Por desgracia, pronto, en muy pocas líneas, se tuerce este propósito del que tanto fruto podría haberse obtenido, y así, si bien es estrictamente exacto y lúcido plantear que el suicidio debe entenderse como punto de partida de toda filosofía, atribuir (como Camus hace acto seguido) al espíritu la decisión definitiva resulta, cuando menos, apresurado e irreflexivo. La pregunta, creo, no debería ser tanto la que discrimina entre ser y dejar voluntariamente de existir, sino, más bien, una del tipo ¿por qué la sociedad emplea tanto afán en disuadirnos del suicidio?
Camus, errando por ese camino (al que desemboca, mucho me temo, por el mero afán de epatar al lector medio), llega a la conclusión de que Kafka (sobre todo en El Castillo, y tras la experiencia de El Proceso) plantea en sus textos una humildad individual y terrena, necesariamente esperanzadora, de la existencia.

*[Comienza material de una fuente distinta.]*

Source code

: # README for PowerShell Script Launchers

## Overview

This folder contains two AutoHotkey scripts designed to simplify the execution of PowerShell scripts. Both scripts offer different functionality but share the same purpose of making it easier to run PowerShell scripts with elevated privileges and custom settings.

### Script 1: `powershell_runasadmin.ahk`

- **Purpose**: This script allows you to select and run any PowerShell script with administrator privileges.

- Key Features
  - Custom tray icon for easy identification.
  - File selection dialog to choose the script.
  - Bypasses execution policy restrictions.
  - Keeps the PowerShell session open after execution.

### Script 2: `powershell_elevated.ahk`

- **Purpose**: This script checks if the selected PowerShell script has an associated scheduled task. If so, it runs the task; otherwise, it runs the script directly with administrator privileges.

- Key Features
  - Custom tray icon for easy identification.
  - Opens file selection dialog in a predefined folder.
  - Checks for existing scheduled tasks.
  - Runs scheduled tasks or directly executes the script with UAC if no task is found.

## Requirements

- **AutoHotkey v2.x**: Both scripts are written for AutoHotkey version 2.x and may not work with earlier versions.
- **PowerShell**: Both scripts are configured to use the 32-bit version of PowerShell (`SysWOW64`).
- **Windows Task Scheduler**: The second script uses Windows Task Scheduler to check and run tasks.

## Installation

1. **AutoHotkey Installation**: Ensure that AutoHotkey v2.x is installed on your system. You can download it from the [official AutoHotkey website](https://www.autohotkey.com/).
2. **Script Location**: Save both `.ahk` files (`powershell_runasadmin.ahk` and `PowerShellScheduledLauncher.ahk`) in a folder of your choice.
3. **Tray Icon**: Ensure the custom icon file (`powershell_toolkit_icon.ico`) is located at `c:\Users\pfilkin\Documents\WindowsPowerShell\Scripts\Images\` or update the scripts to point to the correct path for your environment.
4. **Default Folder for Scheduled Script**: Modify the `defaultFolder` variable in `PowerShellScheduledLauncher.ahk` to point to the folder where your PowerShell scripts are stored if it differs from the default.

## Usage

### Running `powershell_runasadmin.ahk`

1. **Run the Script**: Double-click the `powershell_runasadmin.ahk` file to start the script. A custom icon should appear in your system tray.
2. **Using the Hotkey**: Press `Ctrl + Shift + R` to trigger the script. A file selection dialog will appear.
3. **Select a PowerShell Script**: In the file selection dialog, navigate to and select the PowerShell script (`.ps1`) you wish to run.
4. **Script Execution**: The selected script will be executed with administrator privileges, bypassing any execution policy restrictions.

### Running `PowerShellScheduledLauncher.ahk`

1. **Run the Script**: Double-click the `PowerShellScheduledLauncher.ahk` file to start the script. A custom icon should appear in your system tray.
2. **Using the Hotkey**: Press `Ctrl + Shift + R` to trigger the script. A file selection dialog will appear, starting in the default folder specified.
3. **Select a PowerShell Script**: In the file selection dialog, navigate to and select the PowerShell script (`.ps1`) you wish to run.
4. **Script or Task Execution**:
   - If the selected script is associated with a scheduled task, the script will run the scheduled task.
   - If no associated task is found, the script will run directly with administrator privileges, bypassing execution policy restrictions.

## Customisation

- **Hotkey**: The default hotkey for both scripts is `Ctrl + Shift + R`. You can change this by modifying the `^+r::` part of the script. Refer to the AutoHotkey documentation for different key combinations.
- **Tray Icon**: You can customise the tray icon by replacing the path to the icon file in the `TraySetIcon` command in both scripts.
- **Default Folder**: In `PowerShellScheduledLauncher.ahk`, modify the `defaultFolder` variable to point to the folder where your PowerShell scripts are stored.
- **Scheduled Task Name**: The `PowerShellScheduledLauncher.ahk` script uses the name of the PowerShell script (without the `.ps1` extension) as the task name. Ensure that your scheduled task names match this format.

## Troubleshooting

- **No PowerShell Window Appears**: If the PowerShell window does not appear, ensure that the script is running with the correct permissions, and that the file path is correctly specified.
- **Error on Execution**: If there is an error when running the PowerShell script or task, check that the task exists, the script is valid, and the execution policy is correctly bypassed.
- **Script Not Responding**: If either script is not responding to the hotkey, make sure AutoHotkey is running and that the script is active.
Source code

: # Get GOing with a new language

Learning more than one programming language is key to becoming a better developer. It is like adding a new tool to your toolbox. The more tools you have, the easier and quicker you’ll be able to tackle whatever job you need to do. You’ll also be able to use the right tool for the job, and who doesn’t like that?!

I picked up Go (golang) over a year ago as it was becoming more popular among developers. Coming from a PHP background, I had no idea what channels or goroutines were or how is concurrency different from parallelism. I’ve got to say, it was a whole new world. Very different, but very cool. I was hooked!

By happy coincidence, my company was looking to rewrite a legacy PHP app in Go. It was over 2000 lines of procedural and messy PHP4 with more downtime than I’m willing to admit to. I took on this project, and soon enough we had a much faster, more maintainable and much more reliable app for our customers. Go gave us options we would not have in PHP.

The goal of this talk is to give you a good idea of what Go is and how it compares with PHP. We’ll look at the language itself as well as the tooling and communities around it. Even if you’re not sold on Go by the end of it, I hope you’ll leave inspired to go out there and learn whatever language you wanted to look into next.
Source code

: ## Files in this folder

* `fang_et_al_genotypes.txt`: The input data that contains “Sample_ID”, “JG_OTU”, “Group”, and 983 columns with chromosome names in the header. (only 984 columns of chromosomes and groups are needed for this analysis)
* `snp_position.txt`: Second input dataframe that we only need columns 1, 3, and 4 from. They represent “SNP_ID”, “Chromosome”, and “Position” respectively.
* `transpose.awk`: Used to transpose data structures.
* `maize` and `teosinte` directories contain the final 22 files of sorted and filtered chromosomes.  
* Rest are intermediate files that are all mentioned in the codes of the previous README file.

Sin embargo, ni lejanamente es así: parafraseando a Cioran, los personajes de Kafka han tenido el inconveniente de nacer en relatos basados en las reglas sociales más profundas de nuestra cotidianeidad, con lo que el suicidio está prohibido de antemano, ni siquiera se insinúa. De todo el catálogo de opciones, la decisión absoluta sobre la propia vida se descarta.
Para un optimista que confíe a pies juntillas en la libertad esto supone mucho más que un mero atisbo de esperanza, pero la obra de Kafka no puede interpretarse de tal manera. Nadie tiene por qué proyectar su alegría de vivir en los demás, del mismo modo que se extralimita quien interpreta de forma tan interesada los relatos que le desasosiegan.
Si leemos lúcidamente El Castillo, sin reparos ni melindres, llegaremos a la certidumbre de que el mundo es un territorio aplastado por la desesperanza. Un lugar opaco en el que incluso el remedio del suicidio se valora en términos de rendición o vergüenza.